AVAILABLE DATA:
────────────────
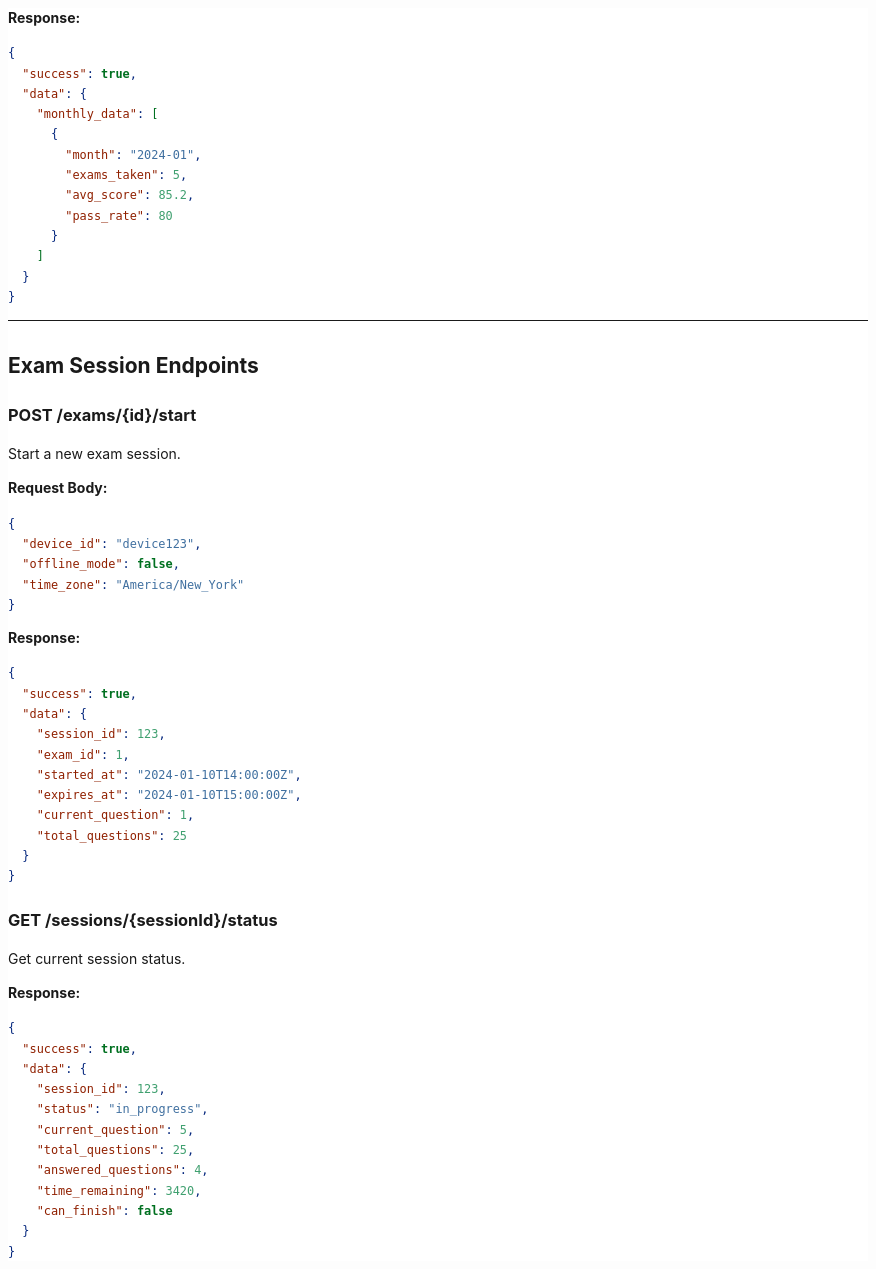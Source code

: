 **Response:**
```json
{
  "success": true,
  "data": {
    "monthly_data": [
      {
        "month": "2024-01",
        "exams_taken": 5,
        "avg_score": 85.2,
        "pass_rate": 80
      }
    ]
  }
}
```

---

## Exam Session Endpoints

### POST /exams/{id}/start
Start a new exam session.

**Request Body:**
```json
{
  "device_id": "device123",
  "offline_mode": false,
  "time_zone": "America/New_York"
}
```

**Response:**
```json
{
  "success": true,
  "data": {
    "session_id": 123,
    "exam_id": 1,
    "started_at": "2024-01-10T14:00:00Z",
    "expires_at": "2024-01-10T15:00:00Z",
    "current_question": 1,
    "total_questions": 25
  }
}
```

### GET /sessions/{sessionId}/status
Get current session status.

**Response:**
```json
{
  "success": true,
  "data": {
    "session_id": 123,
    "status": "in_progress",
    "current_question": 5,
    "total_questions": 25,
    "answered_questions": 4,
    "time_remaining": 3420,
    "can_finish": false
  }
}
```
────────────────
ACTIVITY: Give back the material word for word, without images.

SOLUTION BELOW:
Source code

: **Response:**
```json
{
  "success": true,
  "data": {
    "monthly_data": [
      {
        "month": "2024-01",
        "exams_taken": 5,
        "avg_score": 85.2,
        "pass_rate": 80
      }
    ]
  }
}
```

---

## Exam Session Endpoints

### POST /exams/{id}/start
Start a new exam session.

**Request Body:**
```json
{
  "device_id": "device123",
  "offline_mode": false,
  "time_zone": "America/New_York"
}
```

**Response:**
```json
{
  "success": true,
  "data": {
    "session_id": 123,
    "exam_id": 1,
    "started_at": "2024-01-10T14:00:00Z",
    "expires_at": "2024-01-10T15:00:00Z",
    "current_question": 1,
    "total_questions": 25
  }
}
```

### GET /sessions/{sessionId}/status
Get current session status.

**Response:**
```json
{
  "success": true,
  "data": {
    "session_id": 123,
    "status": "in_progress",
    "current_question": 5,
    "total_questions": 25,
    "answered_questions": 4,
    "time_remaining": 3420,
    "can_finish": false
  }
}
```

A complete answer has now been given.